Firstly, a nanosecond pulse laser is integrated into the grinding environment to investigate the feasibility of laser truing, dressing, and shaping the diamond grinding wheels. An orthogonal test was performed to characterise the effect of pulse energy, pulse overlap, and line overlap on the graphitization degree and material removal rate. Then an offset compensation method considering the shifting depth of focus is proposed to take full advantage of the beam energy. Moreover, an optimised laser texturing path was proposed to improve the sidewall straightness of laser profiled rectangle grooves. Results show that the nanosecond pulse laser is competent in the whole conditioning process of diamond grinding wheels. The runout of less than 10 μm and the abrasive protrusion height of 𝑆𝑝𝑘 5.3 μm were achieved after laser truing and dressing, respectively. The rectangle and trapezoid shapes were textured on the wheel after profiling. Using the improved laser profiling method, grooves with a straight sidewall can be generated on the wheel and the minimum groove width and spacing that were fabricated on the grinding wheel were 150 μm and 160 μm, respectively.
The performance of laser conditioned diamond grinding wheels was investigated through a series of grinding experiments. Three types of microstructures including riblets, rectangle groove and pillar arrays were ground on the glass-ceramic with good shape transferability. The surface roughness 𝑆𝑎 of the ground microstructures increased with the growth of the feedrate and depth of cut (DoC). The minimum surface roughness of 𝑆𝑎 1.06±0.217 μm was achieved when grinding with feedrate 0.25 μm/revolution and DoC 3 μm.

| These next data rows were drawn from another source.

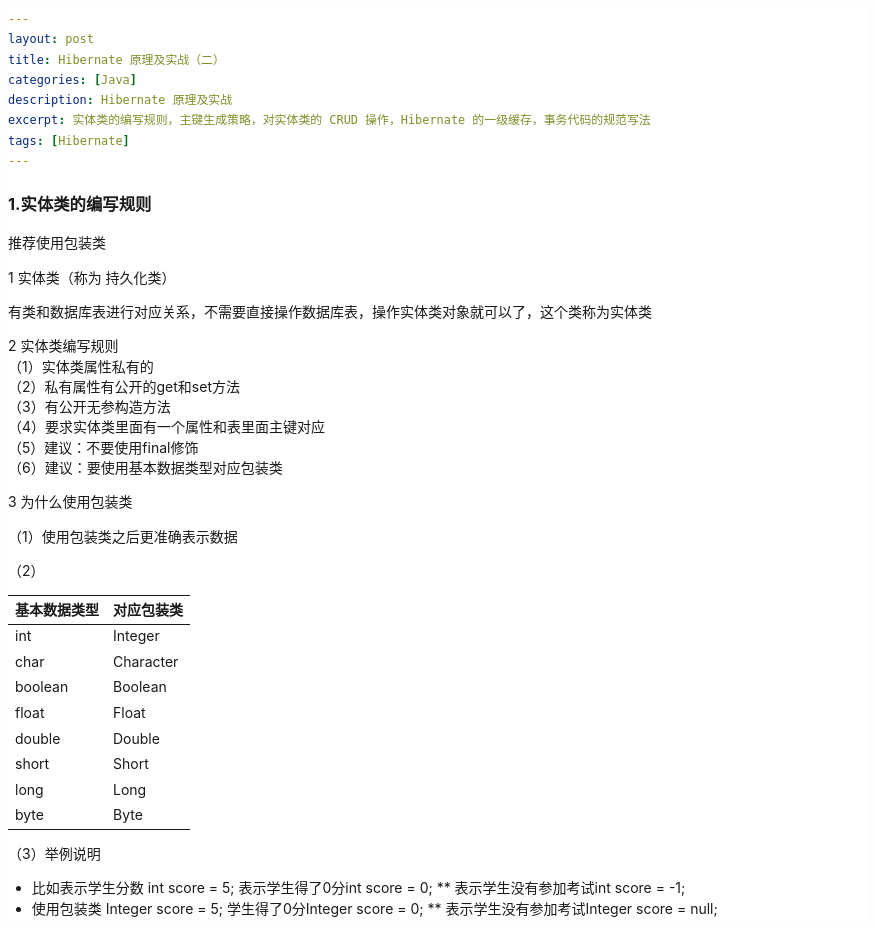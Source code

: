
 ```yaml
---
layout: post
title: Hibernate 原理及实战（二）
categories: [Java]
description: Hibernate 原理及实战
excerpt: 实体类的编写规则，主键生成策略，对实体类的 CRUD 操作，Hibernate 的一级缓存，事务代码的规范写法
tags: [Hibernate]
---
```


### 1.实体类的编写规则

推荐使用包装类

1 实体类（称为 持久化类）

有类和数据库表进行对应关系，不需要直接操作数据库表，操作实体类对象就可以了，这个类称为实体类

2 实体类编写规则  
（1）实体类属性私有的  
（2）私有属性有公开的get和set方法  
（3）有公开无参构造方法  
（4）要求实体类里面有一个属性和表里面主键对应  
（5）建议：不要使用final修饰  
（6）建议：要使用基本数据类型对应包装类  

3 为什么使用包装类

（1）使用包装类之后更准确表示数据

（2）

| 基本数据类型 | 对应包装类 |
| ------------ | ---------- |
| int          | Integer    |
| char         | Character  |
| boolean      | Boolean    |
| float        | Float      |
| double       | Double     |
| short        | Short      |
| long         | Long       |
| byte         | Byte       |

 

（3）举例说明
* 比如表示学生分数 int score = 5;  表示学生得了0分int score = 0;
** 表示学生没有参加考试int score = -1;
* 使用包装类 Integer score = 5;   学生得了0分Integer score = 0;
** 表示学生没有参加考试Integer score = null;
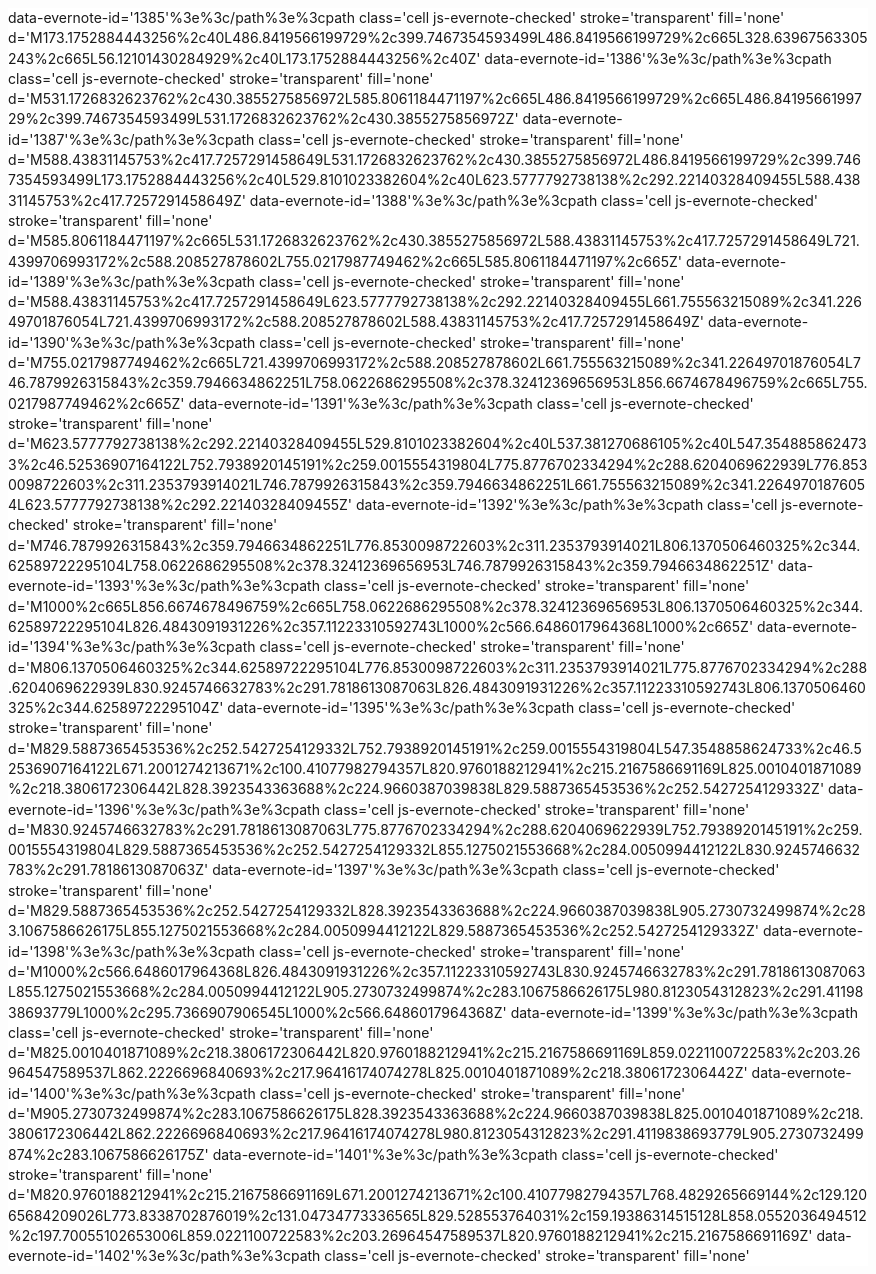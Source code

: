 data-evernote-id='1385'%3e%3c/path%3e%3cpath class='cell js-evernote-checked' stroke='transparent' fill='none' d='M173.1752884443256%2c40L486.8419566199729%2c399.7467354593499L486.8419566199729%2c665L328.63967563305243%2c665L56.12101430284929%2c40L173.1752884443256%2c40Z' data-evernote-id='1386'%3e%3c/path%3e%3cpath class='cell js-evernote-checked' stroke='transparent' fill='none' d='M531.1726832623762%2c430.3855275856972L585.8061184471197%2c665L486.8419566199729%2c665L486.8419566199729%2c399.7467354593499L531.1726832623762%2c430.3855275856972Z' data-evernote-id='1387'%3e%3c/path%3e%3cpath class='cell js-evernote-checked' stroke='transparent' fill='none' d='M588.43831145753%2c417.7257291458649L531.1726832623762%2c430.3855275856972L486.8419566199729%2c399.7467354593499L173.1752884443256%2c40L529.8101023382604%2c40L623.5777792738138%2c292.22140328409455L588.43831145753%2c417.7257291458649Z' data-evernote-id='1388'%3e%3c/path%3e%3cpath class='cell js-evernote-checked' stroke='transparent' fill='none' d='M585.8061184471197%2c665L531.1726832623762%2c430.3855275856972L588.43831145753%2c417.7257291458649L721.4399706993172%2c588.208527878602L755.0217987749462%2c665L585.8061184471197%2c665Z' data-evernote-id='1389'%3e%3c/path%3e%3cpath class='cell js-evernote-checked' stroke='transparent' fill='none' d='M588.43831145753%2c417.7257291458649L623.5777792738138%2c292.22140328409455L661.755563215089%2c341.22649701876054L721.4399706993172%2c588.208527878602L588.43831145753%2c417.7257291458649Z' data-evernote-id='1390'%3e%3c/path%3e%3cpath class='cell js-evernote-checked' stroke='transparent' fill='none' d='M755.0217987749462%2c665L721.4399706993172%2c588.208527878602L661.755563215089%2c341.22649701876054L746.7879926315843%2c359.7946634862251L758.0622686295508%2c378.32412369656953L856.6674678496759%2c665L755.0217987749462%2c665Z' data-evernote-id='1391'%3e%3c/path%3e%3cpath class='cell js-evernote-checked' stroke='transparent' fill='none' d='M623.5777792738138%2c292.22140328409455L529.8101023382604%2c40L537.381270686105%2c40L547.3548858624733%2c46.52536907164122L752.7938920145191%2c259.0015554319804L775.8776702334294%2c288.6204069622939L776.8530098722603%2c311.2353793914021L746.7879926315843%2c359.7946634862251L661.755563215089%2c341.22649701876054L623.5777792738138%2c292.22140328409455Z' data-evernote-id='1392'%3e%3c/path%3e%3cpath class='cell js-evernote-checked' stroke='transparent' fill='none' d='M746.7879926315843%2c359.7946634862251L776.8530098722603%2c311.2353793914021L806.1370506460325%2c344.62589722295104L758.0622686295508%2c378.32412369656953L746.7879926315843%2c359.7946634862251Z' data-evernote-id='1393'%3e%3c/path%3e%3cpath class='cell js-evernote-checked' stroke='transparent' fill='none' d='M1000%2c665L856.6674678496759%2c665L758.0622686295508%2c378.32412369656953L806.1370506460325%2c344.62589722295104L826.4843091931226%2c357.11223310592743L1000%2c566.6486017964368L1000%2c665Z' data-evernote-id='1394'%3e%3c/path%3e%3cpath class='cell js-evernote-checked' stroke='transparent' fill='none' d='M806.1370506460325%2c344.62589722295104L776.8530098722603%2c311.2353793914021L775.8776702334294%2c288.6204069622939L830.9245746632783%2c291.7818613087063L826.4843091931226%2c357.11223310592743L806.1370506460325%2c344.62589722295104Z' data-evernote-id='1395'%3e%3c/path%3e%3cpath class='cell js-evernote-checked' stroke='transparent' fill='none' d='M829.5887365453536%2c252.5427254129332L752.7938920145191%2c259.0015554319804L547.3548858624733%2c46.52536907164122L671.2001274213671%2c100.41077982794357L820.9760188212941%2c215.2167586691169L825.0010401871089%2c218.3806172306442L828.3923543363688%2c224.9660387039838L829.5887365453536%2c252.5427254129332Z' data-evernote-id='1396'%3e%3c/path%3e%3cpath class='cell js-evernote-checked' stroke='transparent' fill='none' d='M830.9245746632783%2c291.7818613087063L775.8776702334294%2c288.6204069622939L752.7938920145191%2c259.0015554319804L829.5887365453536%2c252.5427254129332L855.1275021553668%2c284.0050994412122L830.9245746632783%2c291.7818613087063Z' data-evernote-id='1397'%3e%3c/path%3e%3cpath class='cell js-evernote-checked' stroke='transparent' fill='none' d='M829.5887365453536%2c252.5427254129332L828.3923543363688%2c224.9660387039838L905.2730732499874%2c283.1067586626175L855.1275021553668%2c284.0050994412122L829.5887365453536%2c252.5427254129332Z' data-evernote-id='1398'%3e%3c/path%3e%3cpath class='cell js-evernote-checked' stroke='transparent' fill='none' d='M1000%2c566.6486017964368L826.4843091931226%2c357.11223310592743L830.9245746632783%2c291.7818613087063L855.1275021553668%2c284.0050994412122L905.2730732499874%2c283.1067586626175L980.8123054312823%2c291.4119838693779L1000%2c295.7366907906545L1000%2c566.6486017964368Z' data-evernote-id='1399'%3e%3c/path%3e%3cpath class='cell js-evernote-checked' stroke='transparent' fill='none' d='M825.0010401871089%2c218.3806172306442L820.9760188212941%2c215.2167586691169L859.0221100722583%2c203.26964547589537L862.2226696840693%2c217.96416174074278L825.0010401871089%2c218.3806172306442Z' data-evernote-id='1400'%3e%3c/path%3e%3cpath class='cell js-evernote-checked' stroke='transparent' fill='none' d='M905.2730732499874%2c283.1067586626175L828.3923543363688%2c224.9660387039838L825.0010401871089%2c218.3806172306442L862.2226696840693%2c217.96416174074278L980.8123054312823%2c291.4119838693779L905.2730732499874%2c283.1067586626175Z' data-evernote-id='1401'%3e%3c/path%3e%3cpath class='cell js-evernote-checked' stroke='transparent' fill='none' d='M820.9760188212941%2c215.2167586691169L671.2001274213671%2c100.41077982794357L768.4829265669144%2c129.12065684209026L773.8338702876019%2c131.04734773336565L829.528553764031%2c159.19386314515128L858.0552036494512%2c197.70055102653006L859.0221100722583%2c203.26964547589537L820.9760188212941%2c215.2167586691169Z' data-evernote-id='1402'%3e%3c/path%3e%3cpath class='cell js-evernote-checked' stroke='transparent' fill='none'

The macro wear of the grinding wheel was about 10 μm.
To improve the machining accuracy, a chromatic confocal displacement sensor was integrated into the grinding environment for OMSM. A general routine was developed to calibrate the ultra-precision machine tool (UPMT) used in this research. Key geometric errors of the XZC type UPMT were identified by Monte Carlo simulation considering the characterization of the on-machine sampling path. An error measurement platform using the self-turned brass bar was then constructed to measure the straightness of linear slides and axial/radial errors of the spindle. Results showed that the slide straightness was less than 70 nm, and the spindle axial and radial errors were within 20 nm. The measurement result of ground microstructures showed the effectiveness of integrated OMSM.
Based on the developed grinding and OMSM system, a deterministic microstructure grinding technique was developed to structure the brittle materials. The shape transferability of the developed grinding technique was evaluated by generating micro-grooves and pillar arrays with different geometries. Results show that the inclination between the grinding wheel and the sample can be controlled at less than 0.1°, and the height deviation of ground microstructures was less than 2 μm after compensation grinding. Micro grooves and pillar arrays with varying spacing (180-230 μm) and height (20-120 μm) can be ground in a highly controllable manner.